**The problem**
Going through the records that follow, please count the lines with "task" in them and give only the count.

Information Start Marker

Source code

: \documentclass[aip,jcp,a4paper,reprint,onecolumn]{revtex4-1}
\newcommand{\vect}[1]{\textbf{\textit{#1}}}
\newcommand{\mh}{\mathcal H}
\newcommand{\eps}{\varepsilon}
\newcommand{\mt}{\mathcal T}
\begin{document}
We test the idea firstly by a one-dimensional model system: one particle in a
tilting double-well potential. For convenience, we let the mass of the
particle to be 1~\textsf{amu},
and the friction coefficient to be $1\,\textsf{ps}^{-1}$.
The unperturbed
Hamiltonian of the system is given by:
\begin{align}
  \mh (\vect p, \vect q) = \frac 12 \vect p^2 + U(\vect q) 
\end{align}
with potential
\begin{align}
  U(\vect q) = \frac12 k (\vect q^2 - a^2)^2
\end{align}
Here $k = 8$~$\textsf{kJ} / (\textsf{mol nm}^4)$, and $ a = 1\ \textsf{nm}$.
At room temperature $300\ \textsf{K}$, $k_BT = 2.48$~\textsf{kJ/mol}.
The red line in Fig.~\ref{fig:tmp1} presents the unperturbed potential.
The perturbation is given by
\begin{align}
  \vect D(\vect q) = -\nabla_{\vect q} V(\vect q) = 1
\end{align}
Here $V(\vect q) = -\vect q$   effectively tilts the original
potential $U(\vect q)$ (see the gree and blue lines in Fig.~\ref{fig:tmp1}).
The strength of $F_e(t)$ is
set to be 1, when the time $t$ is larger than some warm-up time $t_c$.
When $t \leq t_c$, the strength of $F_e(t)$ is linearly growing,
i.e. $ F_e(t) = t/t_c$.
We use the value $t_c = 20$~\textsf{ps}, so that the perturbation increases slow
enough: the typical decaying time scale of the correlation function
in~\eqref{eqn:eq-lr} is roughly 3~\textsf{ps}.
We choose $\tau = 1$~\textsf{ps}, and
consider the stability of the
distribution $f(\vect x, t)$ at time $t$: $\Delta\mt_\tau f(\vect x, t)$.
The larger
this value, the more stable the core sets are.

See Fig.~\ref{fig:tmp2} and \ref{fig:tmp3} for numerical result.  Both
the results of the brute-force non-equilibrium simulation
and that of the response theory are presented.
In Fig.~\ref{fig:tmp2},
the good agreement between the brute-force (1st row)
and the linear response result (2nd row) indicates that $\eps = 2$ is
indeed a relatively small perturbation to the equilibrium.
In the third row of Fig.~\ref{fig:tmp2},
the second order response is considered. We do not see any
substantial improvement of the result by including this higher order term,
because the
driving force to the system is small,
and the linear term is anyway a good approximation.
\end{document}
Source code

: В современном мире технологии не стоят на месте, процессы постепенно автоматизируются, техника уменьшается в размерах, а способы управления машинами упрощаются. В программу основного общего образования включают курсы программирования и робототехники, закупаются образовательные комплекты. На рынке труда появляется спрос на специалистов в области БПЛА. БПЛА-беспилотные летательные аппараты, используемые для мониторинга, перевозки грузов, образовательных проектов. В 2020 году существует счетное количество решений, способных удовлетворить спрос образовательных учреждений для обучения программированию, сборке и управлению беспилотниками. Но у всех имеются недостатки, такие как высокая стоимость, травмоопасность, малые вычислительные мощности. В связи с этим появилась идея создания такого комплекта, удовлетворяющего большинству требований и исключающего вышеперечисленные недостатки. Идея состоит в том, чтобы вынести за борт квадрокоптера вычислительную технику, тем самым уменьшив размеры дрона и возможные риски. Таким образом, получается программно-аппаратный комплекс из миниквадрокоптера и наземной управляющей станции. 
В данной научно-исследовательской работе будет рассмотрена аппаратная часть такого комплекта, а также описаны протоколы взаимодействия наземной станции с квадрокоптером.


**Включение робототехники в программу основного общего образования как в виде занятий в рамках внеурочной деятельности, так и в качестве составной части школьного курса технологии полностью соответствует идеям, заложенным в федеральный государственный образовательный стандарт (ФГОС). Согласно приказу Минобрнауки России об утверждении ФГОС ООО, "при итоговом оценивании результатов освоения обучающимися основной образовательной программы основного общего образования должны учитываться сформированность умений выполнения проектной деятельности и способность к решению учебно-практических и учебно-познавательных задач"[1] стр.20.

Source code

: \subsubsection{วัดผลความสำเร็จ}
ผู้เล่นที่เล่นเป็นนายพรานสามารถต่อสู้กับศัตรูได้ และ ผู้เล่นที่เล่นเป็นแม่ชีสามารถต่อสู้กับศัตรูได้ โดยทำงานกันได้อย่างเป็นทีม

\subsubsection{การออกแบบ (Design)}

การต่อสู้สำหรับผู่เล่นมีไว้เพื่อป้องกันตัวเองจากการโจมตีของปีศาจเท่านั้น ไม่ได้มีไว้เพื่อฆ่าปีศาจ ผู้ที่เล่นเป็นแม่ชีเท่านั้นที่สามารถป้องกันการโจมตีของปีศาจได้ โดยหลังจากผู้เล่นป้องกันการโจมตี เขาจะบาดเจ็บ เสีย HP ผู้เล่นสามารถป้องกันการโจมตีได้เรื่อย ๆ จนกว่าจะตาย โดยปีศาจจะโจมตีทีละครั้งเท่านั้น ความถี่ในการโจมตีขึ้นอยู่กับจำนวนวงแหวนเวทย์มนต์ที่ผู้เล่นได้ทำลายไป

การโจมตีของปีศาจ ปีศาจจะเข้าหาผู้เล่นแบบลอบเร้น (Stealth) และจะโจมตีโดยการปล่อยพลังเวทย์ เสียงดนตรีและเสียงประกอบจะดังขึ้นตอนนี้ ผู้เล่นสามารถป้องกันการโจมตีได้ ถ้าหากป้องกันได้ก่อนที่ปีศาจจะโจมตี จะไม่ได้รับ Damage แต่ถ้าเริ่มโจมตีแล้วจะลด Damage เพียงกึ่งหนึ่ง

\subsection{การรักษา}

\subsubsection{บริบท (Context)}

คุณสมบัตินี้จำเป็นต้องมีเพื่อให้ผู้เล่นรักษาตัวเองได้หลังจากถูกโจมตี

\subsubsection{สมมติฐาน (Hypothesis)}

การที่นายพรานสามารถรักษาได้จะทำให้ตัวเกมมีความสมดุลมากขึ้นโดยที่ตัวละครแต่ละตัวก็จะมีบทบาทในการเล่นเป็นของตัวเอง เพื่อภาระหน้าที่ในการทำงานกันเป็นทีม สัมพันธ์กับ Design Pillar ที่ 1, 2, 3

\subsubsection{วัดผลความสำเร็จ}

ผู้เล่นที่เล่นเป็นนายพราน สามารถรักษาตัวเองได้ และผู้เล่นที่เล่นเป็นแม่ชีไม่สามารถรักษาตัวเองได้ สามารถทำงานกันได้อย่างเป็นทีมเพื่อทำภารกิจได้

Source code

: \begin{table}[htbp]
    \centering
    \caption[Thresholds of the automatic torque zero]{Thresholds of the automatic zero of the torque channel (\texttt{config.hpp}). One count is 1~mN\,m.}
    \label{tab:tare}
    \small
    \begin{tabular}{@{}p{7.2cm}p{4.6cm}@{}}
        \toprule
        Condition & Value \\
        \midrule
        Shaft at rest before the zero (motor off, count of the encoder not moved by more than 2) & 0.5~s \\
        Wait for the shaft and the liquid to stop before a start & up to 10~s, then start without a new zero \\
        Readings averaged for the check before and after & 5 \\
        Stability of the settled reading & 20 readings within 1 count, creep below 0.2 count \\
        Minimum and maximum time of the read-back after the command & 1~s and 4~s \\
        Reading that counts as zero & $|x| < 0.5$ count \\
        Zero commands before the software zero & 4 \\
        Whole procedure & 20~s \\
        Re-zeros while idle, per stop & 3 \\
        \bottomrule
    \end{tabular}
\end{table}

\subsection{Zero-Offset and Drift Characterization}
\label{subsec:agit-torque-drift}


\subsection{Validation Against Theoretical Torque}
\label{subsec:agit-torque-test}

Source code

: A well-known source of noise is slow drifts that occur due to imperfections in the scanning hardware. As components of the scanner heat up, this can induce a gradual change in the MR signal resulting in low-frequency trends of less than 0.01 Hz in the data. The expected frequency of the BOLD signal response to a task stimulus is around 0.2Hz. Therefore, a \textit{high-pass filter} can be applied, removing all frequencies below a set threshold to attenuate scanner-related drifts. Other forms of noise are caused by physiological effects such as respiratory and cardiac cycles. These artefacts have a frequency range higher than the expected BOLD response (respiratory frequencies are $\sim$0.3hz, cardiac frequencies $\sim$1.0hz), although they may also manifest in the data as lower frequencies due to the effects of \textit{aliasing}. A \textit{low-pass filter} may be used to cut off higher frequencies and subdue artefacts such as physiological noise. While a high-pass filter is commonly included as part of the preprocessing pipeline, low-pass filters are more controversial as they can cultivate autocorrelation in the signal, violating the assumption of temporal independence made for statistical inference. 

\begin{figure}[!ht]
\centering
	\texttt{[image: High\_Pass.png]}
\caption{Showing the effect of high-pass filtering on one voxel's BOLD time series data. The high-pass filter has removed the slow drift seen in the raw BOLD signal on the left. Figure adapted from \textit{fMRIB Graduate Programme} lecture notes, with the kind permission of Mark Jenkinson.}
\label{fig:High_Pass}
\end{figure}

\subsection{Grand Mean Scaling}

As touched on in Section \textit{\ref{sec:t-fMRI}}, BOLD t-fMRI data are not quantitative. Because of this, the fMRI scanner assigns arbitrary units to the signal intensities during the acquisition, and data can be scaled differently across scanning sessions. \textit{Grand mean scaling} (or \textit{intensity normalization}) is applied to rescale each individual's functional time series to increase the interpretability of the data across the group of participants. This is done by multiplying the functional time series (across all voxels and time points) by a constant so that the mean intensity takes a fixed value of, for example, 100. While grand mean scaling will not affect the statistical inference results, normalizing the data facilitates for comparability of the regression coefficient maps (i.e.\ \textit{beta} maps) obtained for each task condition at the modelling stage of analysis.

Information End Marker

**Exercise response**
2